In balance: wind flows parallel to isobars, low to the left (NH).
Formula (simplified)
V_geostrophic = (1 / ρ × f) × (Δp / Δn)
- ρ = air density
- f = Coriolis parameter (= 2 Ω sin(latitude))
- Δp/Δn = pressure gradient perpendicular to isobars
→ Stronger pressure gradient = stronger geostrophic wind. → Higher latitude = stronger Coriolis effect = weaker geostrophic wind at same gradient.
Veering vs backing
- Veering: wind turns clockwise (e.g. south → SW → west → NW).

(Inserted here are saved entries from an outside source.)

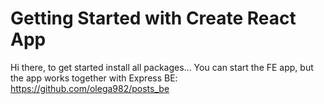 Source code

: # Getting Started with Create React App

Hi there, to get started install all packages...
You can start the FE app, but the app works together with Express BE: https://github.com/olega982/posts_be
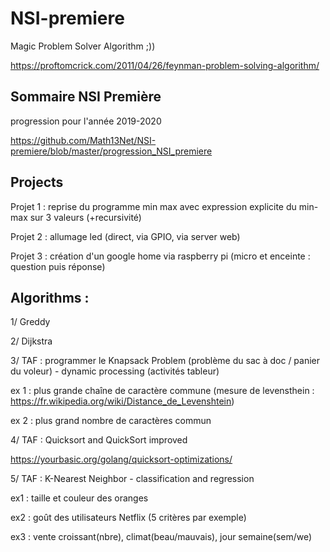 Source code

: # NSI-premiere

Magic Problem Solver Algorithm ;))

https://proftomcrick.com/2011/04/26/feynman-problem-solving-algorithm/


Sommaire NSI Première
----------------------------------------------------------------
progression pour l'année 2019-2020

https://github.com/Math13Net/NSI-premiere/blob/master/progression_NSI_premiere



Projects
--------------------------------------------------------------

Projet 1 : reprise du programme min max avec expression explicite du min-max sur 3 valeurs (+recursivité)

Projet 2 : allumage led (direct, via GPIO, via server web)

Projet 3 : création d'un google home via raspberry pi (micro et enceinte : question puis réponse)



Algorithms :
---------------------------------------------------------------

1/ Greddy

2/ Dijkstra

3/ TAF : programmer le Knapsack Problem (problème du sac à doc / panier du voleur) - dynamic processing (activités tableur)

ex 1 : plus grande chaîne de caractère commune (mesure de levensthein : https://fr.wikipedia.org/wiki/Distance_de_Levenshtein)

ex 2 : plus grand nombre de caractères commun

4/ TAF : Quicksort and QuickSort improved

https://yourbasic.org/golang/quicksort-optimizations/

5/ TAF : K-Nearest Neighbor - classification and regression

ex1 : taille et couleur des oranges

ex2 : goût des utilisateurs Netflix (5 critères par exemple)

ex3 : vente croissant(nbre), climat(beau/mauvais), jour semaine(sem/we)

- Backing: wind turns counter-clockwise.
Veering with height — friction layer
In the Northern Hemisphere, wind direction veers (turns clockwise) and speed increases with height from the surface up to the top of the friction layer due to decreasing frictional influence allowing closer alignment with geostrophic flow:
- At the surface: wind slowed by friction and deflected toward low (over land up to 45° off the isobar direction).
- At ~3000 ft AGL: friction minimal → nearly geostrophic (parallel to isobars).
- Transition: gradual turn + speed increase.
Practical application
- WINTEM chart gives the geostrophic wind at various pressure levels.
- The pilot derives the surface-wind component from the geostrophic wind considering the friction layer.